Is it Finally Time for a Journalism Social Venture Fund?

This has been an idea that’s been percolating in my noggin for some time. Every time I hear about the latest journalism initiative or major donor, this idea returns:

It’s time to pool the resources and create a “Journalism Social Venture Fund” that can provide for the basic needs of the many new/emerging nonprofit journalism programs.

This entity would be non-elite and non-exclusive. It would not judge programs according to rarified criteria as to what’s a sustainable business model. No one has a freakin’ clue what a sustainable business model is right now. Sure there are plenty of ideas. But three-years of budget projections should not be the criteria. If a news site is up and running, and has a track record of publishing good material (see below for what “good material” means), it should be eligible for block grants to support its efforts.

The JSVF would distribute block grants for both Journalism Programming and Journalism Operations. That means, if you have a hot story you need to pursue, you go to the Journalism Social Venture Fund to help cover the costs. That means, if you are publishing great material but you need a grantwriter or a bookkeeper or an individual donor manager to help solidify your business model, you go to the Journalism Social Venture Fund to help cover the costs.

What kind of coverage is eligible? The Journalism Social Venture Fund would only support non-political/non-advocacy, public-interest reporting that can’t otherwise survive in a commercial context. No op-eds, no opinionating, no endoresements, no editorials, no signed columnists. The blogs have this covered already. Although funded news programming can support public discourse around the issues that may result in opinions being expressed or taking shape, please note that this is a meaningful outcome of the coverage, not the substance of it.

What kind of news outlets are eligible? This would be focused entirely on the emerging nonprofit sector. (While there are interesting for-profit variations out there, such as the L3C model, those are still nascent, and the opportunity is distinct.) Therefore: For news programming support, a solid track-record of continuous and high-quality news programming for no less than three to six months would be required.
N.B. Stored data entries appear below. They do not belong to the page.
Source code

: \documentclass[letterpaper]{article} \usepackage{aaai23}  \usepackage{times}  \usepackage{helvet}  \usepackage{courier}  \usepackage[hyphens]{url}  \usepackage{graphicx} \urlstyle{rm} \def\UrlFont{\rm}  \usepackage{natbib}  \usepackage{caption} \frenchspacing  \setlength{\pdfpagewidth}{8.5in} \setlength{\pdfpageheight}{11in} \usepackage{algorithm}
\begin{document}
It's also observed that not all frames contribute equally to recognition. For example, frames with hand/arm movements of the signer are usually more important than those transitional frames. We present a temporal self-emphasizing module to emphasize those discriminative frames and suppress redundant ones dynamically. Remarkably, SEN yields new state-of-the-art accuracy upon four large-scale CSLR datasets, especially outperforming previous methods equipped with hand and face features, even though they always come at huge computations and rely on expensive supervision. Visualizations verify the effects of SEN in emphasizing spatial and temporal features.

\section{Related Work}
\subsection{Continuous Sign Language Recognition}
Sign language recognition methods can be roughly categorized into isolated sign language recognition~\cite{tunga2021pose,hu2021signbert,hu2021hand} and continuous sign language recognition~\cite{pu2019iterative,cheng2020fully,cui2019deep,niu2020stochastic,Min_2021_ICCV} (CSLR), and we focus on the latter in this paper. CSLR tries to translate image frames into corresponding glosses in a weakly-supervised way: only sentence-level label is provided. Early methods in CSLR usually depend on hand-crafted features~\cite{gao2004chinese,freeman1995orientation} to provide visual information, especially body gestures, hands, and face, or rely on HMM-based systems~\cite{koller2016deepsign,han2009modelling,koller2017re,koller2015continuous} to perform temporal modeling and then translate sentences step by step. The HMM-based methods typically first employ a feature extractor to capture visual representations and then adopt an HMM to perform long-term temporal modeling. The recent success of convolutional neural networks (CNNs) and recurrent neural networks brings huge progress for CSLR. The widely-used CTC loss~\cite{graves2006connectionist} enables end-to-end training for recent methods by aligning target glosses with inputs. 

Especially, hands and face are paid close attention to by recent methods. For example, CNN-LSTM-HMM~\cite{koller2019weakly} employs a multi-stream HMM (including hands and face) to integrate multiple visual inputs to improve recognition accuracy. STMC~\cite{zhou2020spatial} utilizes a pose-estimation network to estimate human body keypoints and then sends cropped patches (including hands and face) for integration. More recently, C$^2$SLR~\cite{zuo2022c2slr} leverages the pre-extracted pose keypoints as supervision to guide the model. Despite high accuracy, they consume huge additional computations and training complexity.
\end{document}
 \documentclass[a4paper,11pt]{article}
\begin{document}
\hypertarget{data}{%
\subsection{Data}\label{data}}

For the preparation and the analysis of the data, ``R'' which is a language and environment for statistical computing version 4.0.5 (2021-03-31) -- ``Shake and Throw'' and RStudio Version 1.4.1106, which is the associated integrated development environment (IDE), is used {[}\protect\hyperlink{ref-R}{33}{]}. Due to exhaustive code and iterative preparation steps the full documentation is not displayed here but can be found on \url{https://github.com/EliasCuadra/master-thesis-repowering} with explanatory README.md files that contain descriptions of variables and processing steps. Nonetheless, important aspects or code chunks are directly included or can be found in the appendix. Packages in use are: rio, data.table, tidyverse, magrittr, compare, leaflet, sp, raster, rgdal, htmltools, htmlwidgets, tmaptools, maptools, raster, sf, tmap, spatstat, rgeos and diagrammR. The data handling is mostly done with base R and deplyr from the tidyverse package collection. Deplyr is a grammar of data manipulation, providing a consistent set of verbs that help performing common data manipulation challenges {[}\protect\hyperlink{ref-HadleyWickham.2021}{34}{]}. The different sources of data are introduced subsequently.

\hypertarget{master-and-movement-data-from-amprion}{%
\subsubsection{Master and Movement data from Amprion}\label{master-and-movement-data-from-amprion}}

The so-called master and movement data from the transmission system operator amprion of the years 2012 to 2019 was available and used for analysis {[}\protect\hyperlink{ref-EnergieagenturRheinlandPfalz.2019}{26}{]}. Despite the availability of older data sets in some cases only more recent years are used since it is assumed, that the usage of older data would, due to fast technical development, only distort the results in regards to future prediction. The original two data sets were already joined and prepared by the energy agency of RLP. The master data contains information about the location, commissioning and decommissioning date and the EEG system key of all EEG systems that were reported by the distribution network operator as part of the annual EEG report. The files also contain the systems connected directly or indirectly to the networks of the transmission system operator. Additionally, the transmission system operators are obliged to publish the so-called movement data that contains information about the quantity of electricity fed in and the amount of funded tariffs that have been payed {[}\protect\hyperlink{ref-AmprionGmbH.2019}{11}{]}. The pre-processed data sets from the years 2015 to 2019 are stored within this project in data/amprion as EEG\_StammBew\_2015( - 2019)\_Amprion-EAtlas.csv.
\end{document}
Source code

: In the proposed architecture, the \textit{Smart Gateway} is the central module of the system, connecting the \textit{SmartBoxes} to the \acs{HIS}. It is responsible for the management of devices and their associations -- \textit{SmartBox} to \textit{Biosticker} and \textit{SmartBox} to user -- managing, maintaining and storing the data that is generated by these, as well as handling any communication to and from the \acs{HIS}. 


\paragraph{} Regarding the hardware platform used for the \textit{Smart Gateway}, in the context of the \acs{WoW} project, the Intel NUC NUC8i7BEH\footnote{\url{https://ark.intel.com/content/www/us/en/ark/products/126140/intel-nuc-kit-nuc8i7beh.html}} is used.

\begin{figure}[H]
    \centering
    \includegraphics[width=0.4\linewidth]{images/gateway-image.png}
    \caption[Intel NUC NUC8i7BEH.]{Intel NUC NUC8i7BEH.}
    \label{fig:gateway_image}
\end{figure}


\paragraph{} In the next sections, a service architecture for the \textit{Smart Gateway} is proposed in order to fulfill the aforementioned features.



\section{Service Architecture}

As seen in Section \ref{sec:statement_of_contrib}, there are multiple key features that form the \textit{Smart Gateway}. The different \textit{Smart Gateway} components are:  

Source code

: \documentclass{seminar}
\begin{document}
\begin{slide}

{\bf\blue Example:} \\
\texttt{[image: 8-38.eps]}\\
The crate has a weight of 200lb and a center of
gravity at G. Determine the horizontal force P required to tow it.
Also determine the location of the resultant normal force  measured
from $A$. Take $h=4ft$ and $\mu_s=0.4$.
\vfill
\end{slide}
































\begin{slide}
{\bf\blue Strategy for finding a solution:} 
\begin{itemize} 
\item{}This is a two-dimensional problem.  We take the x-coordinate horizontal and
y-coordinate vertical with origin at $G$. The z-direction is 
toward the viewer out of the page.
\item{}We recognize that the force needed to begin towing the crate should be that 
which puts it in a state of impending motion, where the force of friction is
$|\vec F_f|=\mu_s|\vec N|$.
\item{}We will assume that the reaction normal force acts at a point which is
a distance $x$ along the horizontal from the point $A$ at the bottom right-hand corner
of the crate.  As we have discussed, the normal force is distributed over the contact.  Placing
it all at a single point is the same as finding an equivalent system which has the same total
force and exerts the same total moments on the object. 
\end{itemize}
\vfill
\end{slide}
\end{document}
For operational support, a demonstrated track-record of one year of continuous news-programming operations would be required.

Who determines which news operations are eligible? Aha! That is indeed the most vital question of all, isn’t it? And worthy of extensive discourse as such. As a starting point, let me propose that the decisions must be made by, say, a nine-person Board of Advisers, elected annually by an open and inclusive process, with mandated and equal representation from: Local/regional journalism practitioners, members of the communities served, and social-venture advisers and practitioners. These individuals should, also, equally represent both the executive suite and the grassroots.

Obviously this is just an interesting idea right now … and only adjunct to Ted Glasser’s more ambitious notion of a National Endowment for Journalism. Consider it more of a local/regional take, funded by local philanthropists and community foundations who care about regional civic life.

Food for thought! I look forward to your feedback.